OBD-II Scanner CAN Ready Status Question

I purchased an Actron CP9140 basic handheld OBD-II code scanner when the check engine light came on in my 2002 Toyota Avalon. The unit indicated two codes, which were related to the left and right bank knock sensors. The car runs the same as before the CEL came on and a rabbit chewed some wires in the knock sensor, triggering the code. The code scanner allows me to erase the code, however the CEL reappears after a few days of light driving.

I read that a code is stored into memory and takes a certain period of miles to disappear from the not ready status and that if you take your car to get emissions tested, it will show a not ready status and the car won’t pass. Is this true? I read there are code scanners that show a “CAN Ready Status.” Do you think buying a code scanner with such a feature would help me so I will know when the system is “ready” that way I can plan my visit to the emissions test accordingly? Is a ready status only related to certain CEL codes or all CEL codes?

It’s nice to have a code scanner to erase the annoying CEL, but if it’s not truly erased to the state’s emissions test computer then that’s not good.

Without pulling out a textbook I can say that some states used to allow a certain number (and kind) of monitors to be in a “not ready” status. Why don’t you check what you are up against first?

Have you repaired the damage done by the rabbits???

In Georgia, you can pass with 2 monitors in “Not Ready” status. After you clear the codes you will need to take it on a long drive (sometimes 40 miles or more) for enough monitors to read ready. But the most important thing is like what Rod Knox said, fix the damage creating the check engine light.


When some trouble codes are set in the ECU and the trouble is cleared the CEL light will turn off immediately. Some codes will require a few driving cycles for the light to turn off after the trouble is fixed. I think there are also some codes that need to be reset manually if the trouble is fixed. As far as knock sensors go I think the light will turn off as soon as the trouble is fixed.

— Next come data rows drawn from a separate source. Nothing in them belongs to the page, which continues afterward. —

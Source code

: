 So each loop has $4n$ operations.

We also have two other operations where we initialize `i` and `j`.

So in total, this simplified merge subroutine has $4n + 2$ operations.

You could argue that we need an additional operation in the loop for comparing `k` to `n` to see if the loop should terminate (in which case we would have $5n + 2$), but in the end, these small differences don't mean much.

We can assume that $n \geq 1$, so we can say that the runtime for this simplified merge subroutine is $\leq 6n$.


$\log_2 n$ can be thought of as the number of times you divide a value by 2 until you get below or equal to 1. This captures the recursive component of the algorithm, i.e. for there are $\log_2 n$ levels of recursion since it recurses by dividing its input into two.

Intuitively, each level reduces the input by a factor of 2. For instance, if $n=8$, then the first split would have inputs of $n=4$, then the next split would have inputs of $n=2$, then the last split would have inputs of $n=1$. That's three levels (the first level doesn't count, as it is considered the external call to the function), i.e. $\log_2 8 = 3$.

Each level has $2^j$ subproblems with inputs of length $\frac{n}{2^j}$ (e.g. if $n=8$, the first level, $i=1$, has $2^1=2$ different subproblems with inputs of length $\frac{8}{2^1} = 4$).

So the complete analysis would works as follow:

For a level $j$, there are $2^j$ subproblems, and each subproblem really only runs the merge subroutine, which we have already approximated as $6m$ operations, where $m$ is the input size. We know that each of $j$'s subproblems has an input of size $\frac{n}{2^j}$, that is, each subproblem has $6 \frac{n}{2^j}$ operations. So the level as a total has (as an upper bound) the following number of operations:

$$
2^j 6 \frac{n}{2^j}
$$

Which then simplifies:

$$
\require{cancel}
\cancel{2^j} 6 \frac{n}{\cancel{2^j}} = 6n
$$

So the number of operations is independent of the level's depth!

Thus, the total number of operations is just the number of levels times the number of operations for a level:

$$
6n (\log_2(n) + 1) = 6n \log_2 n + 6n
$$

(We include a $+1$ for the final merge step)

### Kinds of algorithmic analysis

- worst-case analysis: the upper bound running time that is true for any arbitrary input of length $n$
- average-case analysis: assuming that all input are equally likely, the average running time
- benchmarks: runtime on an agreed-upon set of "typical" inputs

Whenever you reset the ECU there are also things called monitors that will be reset whenever a reset is done. I think most IM testing stations will require that at least a few monitiors be in the ready or set mode before a IM test can be performed. It varies between states. In order to set the monitors it requires some driving sequences to be done. There are some driving proceedures that allow the monitors to be set more quickly but the information on how to do that isn’t that easy to come by for most folks. My IM station gave me a list of proceedure to do after I kept failing the test because not enough monitiors were set. The battery had died so the ECU memory was gone and I had to start over.

You didn’t say that the repair was done. No repair and the code will come back. If you got a warning light, the monitor for that system was in ready status, completed the test and indicated that the problem is happening again. Are the codes the same? It takes two drive cycles to get that system into ready status.

WHAT CODE. Please tell us the specific code. There are three of them related to the knock sensor. You should be getting P0325, knock sensor circuit malfunction. If that is the one, the repair was not good enough and you have to buy a replacement for the damaged wire and not just patch in a new piece of wire, or just electrical tape it.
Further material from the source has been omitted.